For these records, count the lines containing the word "oldparagraph" and respond with the number alone.

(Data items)
/---
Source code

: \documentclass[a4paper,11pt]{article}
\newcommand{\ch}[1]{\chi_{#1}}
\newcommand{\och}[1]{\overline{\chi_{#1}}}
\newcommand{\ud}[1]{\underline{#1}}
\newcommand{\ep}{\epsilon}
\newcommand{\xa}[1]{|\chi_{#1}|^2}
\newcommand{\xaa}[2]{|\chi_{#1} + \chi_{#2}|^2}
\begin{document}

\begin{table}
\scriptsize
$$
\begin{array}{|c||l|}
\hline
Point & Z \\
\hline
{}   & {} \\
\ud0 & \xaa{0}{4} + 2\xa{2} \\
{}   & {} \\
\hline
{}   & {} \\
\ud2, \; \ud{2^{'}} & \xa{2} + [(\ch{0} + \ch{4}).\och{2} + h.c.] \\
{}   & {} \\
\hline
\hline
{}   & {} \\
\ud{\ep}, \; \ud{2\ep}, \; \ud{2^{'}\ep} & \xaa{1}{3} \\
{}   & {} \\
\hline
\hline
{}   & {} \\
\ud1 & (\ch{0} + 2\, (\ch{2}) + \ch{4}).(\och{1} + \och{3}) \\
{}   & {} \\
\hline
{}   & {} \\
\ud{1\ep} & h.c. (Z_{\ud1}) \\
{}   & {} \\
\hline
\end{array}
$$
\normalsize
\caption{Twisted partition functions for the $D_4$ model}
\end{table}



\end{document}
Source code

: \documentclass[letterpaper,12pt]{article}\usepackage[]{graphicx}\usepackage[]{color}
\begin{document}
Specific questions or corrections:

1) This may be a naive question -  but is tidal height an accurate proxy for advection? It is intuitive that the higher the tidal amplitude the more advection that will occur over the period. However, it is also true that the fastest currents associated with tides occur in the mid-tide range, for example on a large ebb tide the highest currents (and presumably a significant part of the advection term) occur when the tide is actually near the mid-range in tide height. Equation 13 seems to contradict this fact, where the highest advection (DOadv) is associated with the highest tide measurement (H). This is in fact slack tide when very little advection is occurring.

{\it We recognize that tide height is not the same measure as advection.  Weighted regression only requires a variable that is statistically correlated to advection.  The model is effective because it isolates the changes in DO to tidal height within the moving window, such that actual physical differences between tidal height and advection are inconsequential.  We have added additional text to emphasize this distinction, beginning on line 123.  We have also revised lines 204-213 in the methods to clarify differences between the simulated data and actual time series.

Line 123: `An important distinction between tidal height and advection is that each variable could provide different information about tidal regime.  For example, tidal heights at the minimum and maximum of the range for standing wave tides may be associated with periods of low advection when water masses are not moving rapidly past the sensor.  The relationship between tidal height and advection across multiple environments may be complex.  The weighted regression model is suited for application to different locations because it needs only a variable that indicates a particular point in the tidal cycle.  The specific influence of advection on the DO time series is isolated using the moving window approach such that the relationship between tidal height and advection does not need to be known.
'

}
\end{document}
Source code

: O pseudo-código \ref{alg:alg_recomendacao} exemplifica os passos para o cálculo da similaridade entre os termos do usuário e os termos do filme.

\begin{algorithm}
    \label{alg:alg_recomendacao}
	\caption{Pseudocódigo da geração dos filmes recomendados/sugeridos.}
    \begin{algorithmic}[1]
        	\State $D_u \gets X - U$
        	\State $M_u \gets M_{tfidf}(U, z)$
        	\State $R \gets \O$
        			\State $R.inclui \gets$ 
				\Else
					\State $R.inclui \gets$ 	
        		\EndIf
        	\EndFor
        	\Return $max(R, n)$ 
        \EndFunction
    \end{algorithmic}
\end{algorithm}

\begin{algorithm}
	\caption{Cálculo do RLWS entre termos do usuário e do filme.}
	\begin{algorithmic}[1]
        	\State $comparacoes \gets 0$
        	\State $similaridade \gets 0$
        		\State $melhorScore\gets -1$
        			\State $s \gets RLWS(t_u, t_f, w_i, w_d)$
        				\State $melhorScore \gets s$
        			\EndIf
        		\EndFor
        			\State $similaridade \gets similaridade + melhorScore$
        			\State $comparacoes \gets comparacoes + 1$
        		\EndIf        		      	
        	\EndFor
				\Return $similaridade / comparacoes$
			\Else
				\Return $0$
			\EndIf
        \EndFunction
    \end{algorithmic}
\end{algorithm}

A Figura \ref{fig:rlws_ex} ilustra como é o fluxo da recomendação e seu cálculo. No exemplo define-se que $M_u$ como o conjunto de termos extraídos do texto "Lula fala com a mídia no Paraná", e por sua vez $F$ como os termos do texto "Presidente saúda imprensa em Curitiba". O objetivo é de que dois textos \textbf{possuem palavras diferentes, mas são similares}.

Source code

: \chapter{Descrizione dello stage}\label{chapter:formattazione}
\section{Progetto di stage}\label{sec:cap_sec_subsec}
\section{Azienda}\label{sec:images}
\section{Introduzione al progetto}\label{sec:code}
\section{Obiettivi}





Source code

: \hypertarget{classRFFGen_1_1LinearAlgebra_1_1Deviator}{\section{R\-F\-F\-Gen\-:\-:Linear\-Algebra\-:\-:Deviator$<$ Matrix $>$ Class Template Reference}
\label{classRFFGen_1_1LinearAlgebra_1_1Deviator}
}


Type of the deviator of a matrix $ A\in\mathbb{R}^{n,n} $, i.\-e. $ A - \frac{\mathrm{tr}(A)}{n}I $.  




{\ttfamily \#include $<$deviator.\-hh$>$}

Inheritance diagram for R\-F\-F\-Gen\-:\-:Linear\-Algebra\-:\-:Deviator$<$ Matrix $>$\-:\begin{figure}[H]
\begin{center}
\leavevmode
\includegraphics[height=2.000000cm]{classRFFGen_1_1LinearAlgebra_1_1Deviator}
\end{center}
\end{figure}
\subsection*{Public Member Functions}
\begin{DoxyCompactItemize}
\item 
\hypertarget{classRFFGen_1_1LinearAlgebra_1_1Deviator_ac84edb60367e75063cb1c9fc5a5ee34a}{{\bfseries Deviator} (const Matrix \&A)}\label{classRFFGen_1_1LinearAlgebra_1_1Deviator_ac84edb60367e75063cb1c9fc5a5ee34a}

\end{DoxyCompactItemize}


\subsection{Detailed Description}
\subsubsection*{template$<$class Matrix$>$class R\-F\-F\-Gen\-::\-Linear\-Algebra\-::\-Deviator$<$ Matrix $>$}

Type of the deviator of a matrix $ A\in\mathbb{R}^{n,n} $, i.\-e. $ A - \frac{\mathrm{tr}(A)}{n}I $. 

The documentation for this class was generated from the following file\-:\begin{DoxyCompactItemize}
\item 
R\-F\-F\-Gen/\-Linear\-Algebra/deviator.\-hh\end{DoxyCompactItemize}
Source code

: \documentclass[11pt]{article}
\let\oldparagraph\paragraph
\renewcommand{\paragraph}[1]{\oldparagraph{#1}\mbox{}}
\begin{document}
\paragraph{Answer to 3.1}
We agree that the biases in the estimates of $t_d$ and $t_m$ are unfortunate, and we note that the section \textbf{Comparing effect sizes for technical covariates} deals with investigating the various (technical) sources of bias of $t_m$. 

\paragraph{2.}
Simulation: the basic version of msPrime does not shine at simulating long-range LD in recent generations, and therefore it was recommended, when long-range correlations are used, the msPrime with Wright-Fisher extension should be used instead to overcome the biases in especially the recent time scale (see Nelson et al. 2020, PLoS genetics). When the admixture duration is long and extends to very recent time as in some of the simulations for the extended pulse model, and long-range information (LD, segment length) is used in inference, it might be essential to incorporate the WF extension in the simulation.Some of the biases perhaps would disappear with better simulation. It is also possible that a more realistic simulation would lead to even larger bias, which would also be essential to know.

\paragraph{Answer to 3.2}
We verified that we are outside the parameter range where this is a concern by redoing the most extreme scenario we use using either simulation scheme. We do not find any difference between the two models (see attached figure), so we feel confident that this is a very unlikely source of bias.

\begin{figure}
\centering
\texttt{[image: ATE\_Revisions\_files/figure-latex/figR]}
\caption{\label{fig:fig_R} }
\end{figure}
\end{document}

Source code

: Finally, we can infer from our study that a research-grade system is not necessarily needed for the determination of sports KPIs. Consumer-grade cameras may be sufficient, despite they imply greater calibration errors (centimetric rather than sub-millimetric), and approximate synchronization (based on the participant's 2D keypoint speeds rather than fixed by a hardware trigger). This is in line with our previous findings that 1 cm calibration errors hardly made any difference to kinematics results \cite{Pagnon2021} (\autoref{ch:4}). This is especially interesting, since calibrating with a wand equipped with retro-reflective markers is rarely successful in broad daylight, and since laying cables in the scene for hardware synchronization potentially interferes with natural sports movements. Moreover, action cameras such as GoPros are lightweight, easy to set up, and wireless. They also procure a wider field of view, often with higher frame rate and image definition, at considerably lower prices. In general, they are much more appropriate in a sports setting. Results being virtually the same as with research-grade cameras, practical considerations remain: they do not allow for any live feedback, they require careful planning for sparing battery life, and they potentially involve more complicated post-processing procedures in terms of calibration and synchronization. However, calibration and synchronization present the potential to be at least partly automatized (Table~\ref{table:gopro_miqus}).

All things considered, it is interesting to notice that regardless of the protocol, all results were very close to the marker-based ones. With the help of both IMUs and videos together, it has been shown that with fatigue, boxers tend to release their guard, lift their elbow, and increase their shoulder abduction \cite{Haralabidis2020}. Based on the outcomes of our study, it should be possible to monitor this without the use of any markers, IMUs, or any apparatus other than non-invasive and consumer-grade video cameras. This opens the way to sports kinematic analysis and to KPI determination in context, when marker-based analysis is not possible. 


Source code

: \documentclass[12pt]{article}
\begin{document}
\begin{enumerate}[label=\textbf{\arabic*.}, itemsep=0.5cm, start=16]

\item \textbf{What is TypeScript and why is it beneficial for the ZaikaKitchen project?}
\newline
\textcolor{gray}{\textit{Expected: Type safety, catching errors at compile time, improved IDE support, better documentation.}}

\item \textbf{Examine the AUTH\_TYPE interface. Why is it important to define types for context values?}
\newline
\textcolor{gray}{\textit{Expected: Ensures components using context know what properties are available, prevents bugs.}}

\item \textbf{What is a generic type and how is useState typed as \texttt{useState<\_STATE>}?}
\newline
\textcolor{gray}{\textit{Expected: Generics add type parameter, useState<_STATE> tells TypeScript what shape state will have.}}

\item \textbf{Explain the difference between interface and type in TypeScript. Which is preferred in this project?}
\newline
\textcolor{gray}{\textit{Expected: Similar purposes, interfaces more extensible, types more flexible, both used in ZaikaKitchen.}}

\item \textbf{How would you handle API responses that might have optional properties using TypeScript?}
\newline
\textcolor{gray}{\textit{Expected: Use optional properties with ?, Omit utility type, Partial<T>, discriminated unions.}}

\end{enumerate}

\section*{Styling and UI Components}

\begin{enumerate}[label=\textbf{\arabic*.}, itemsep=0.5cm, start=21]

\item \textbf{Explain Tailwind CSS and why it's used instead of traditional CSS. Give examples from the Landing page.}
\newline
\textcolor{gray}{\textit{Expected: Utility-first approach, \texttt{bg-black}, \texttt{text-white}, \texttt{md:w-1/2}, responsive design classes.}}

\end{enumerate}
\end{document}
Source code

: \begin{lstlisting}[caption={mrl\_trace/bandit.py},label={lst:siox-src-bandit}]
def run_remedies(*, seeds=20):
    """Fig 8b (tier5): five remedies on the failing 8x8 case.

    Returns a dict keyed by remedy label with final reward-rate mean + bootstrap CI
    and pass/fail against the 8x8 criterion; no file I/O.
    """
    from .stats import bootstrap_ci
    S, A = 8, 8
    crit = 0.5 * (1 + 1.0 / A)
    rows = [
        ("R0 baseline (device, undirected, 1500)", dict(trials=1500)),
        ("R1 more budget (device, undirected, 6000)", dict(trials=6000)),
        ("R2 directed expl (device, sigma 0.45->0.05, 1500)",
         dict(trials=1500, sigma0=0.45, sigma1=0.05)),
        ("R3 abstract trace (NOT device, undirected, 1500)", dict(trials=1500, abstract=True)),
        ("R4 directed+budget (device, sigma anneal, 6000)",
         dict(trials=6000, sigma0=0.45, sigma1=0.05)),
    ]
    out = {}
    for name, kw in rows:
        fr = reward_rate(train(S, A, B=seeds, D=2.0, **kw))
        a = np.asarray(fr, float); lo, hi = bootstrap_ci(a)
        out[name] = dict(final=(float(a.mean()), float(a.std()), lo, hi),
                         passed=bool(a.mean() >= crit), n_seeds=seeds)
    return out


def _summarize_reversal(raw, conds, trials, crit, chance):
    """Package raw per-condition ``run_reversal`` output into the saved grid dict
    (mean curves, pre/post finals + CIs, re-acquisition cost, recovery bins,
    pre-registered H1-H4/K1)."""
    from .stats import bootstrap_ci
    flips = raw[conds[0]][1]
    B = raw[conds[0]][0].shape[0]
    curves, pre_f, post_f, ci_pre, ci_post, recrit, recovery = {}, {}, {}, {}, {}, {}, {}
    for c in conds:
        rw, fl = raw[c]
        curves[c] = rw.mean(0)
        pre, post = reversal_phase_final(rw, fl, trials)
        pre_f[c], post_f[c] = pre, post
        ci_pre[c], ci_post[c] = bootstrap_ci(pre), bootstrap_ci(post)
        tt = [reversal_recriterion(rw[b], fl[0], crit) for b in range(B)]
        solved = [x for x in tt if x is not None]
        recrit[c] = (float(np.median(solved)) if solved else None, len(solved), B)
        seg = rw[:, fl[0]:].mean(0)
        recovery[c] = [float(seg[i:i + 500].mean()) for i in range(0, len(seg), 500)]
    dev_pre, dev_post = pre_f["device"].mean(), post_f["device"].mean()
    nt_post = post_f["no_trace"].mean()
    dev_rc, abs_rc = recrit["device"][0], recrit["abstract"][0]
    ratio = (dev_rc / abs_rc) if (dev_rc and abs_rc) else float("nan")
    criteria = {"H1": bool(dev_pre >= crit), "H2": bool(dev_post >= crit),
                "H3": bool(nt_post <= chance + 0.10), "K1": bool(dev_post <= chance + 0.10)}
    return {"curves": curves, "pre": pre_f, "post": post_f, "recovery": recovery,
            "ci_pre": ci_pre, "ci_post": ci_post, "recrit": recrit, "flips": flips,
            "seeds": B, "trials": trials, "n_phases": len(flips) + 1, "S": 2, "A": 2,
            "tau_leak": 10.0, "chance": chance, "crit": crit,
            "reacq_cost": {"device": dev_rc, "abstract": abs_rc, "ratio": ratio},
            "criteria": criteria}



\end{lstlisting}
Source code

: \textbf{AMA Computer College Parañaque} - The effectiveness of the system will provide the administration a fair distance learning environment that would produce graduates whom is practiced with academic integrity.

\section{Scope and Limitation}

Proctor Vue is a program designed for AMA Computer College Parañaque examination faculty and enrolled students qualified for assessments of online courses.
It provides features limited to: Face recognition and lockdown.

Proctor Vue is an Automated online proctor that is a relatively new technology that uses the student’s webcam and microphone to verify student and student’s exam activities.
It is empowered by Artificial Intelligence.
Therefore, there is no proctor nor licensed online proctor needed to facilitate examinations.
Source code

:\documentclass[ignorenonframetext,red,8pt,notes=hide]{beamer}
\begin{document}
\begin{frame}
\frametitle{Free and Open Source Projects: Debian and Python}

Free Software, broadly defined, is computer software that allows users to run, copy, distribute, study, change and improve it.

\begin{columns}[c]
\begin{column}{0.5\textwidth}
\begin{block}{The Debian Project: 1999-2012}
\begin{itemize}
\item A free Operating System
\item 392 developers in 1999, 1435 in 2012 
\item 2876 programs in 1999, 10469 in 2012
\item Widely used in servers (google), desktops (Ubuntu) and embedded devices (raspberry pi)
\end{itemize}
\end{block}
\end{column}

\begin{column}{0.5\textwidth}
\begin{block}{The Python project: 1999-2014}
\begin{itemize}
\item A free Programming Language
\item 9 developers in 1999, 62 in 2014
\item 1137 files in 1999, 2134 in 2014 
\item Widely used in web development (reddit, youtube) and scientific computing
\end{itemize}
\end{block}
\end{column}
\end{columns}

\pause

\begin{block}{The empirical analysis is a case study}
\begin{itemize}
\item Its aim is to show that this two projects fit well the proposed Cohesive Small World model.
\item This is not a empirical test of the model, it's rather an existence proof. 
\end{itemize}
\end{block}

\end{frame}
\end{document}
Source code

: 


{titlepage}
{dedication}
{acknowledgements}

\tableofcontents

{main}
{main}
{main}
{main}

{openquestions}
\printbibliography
\---
== SOLVED EXERCISE ==
2